Crisis Prevention: Four Problems with News and Democracy

Posted

Here are some “buckets” for making sense of why the news is in crisis: addiction, economics, bad actors and known bugs

I’ve been studying news and digital media since 2002 and the news has been in crisis for those past 16 years, possibly longer. And not just the handwringing “Oh no, citizens are producing their own news, what will happen to journalism as a profession?” crisis. No, we’re more than a decade into the “We can’t afford to pay for the news, what happens now?” crisis, and no closer to a solution.

And now we’ve got a new pack of crises spawned in 2016. The “Macedonian teenagers are destroying democracy with fake news” crisis. The “We don’t understand the Americans who elected Trump” crisis. The “Russian bots control what’s news” crisis.

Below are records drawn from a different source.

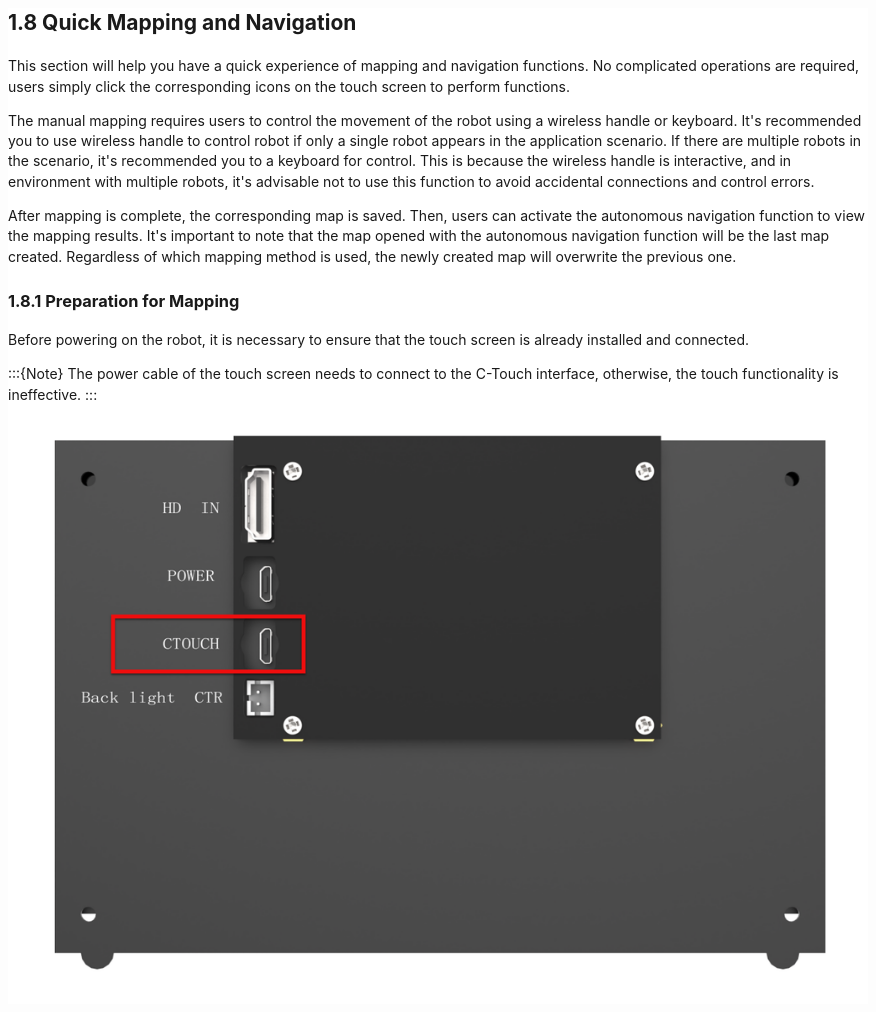 ## 1.8 Quick Mapping and Navigation

This section will help you have a quick experience of mapping and navigation functions. No complicated operations are required, users simply click the corresponding icons on the touch screen to perform functions.

The manual mapping requires users to control the movement of the robot using a wireless handle or keyboard. It's recommended you to use wireless handle to control robot if only a single robot appears in the application scenario. If there are multiple robots in the scenario, it's recommended you to a keyboard for control. This is because the wireless handle is interactive, and in environment with multiple robots, it's advisable not to use this function to avoid accidental connections and control errors.

After mapping is complete, the corresponding map is saved. Then, users can activate the autonomous navigation function to view the mapping results. It's important to note that the map opened with the autonomous navigation function will be the last map created. Regardless of which mapping method is used, the newly created map will overwrite the previous one.

### 1.8.1 Preparation for Mapping

Before powering on the robot, it is necessary to ensure that the touch screen is already installed and connected. 

:::{Note}
The power cable of the touch screen needs to connect to the C-Touch interface, otherwise, the touch functionality is ineffective.
:::

<img src="../_static/media/chapter_1/image171.png" class="common_img" />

These crises are real, but some are more real than others. I’ve spent part of the last year meeting with the Knight Commission on Media, Trust and Democracy trying to learn the shape of these challenges and what might be done to address them. In the process of helping out as a consultant to the commission, I’m finding myself starting to become comfortable with four buckets these crises often fit into. I’m a believer that how you think about a problem shapes what solutions you propose, so picturing four crises feels like an improvement over a sea of troubles.

To understand these four crises — addiction, economics, bad actors and known bugs — we have to look at how media has changed shape between the 1990s and today. A system that used to be linear and fairly predictable now features feedback loops that lead to complex and unintended consequences. The landscape that is emerging may be one no one completely understands, but it’s one that can be exploited even if not fully understood.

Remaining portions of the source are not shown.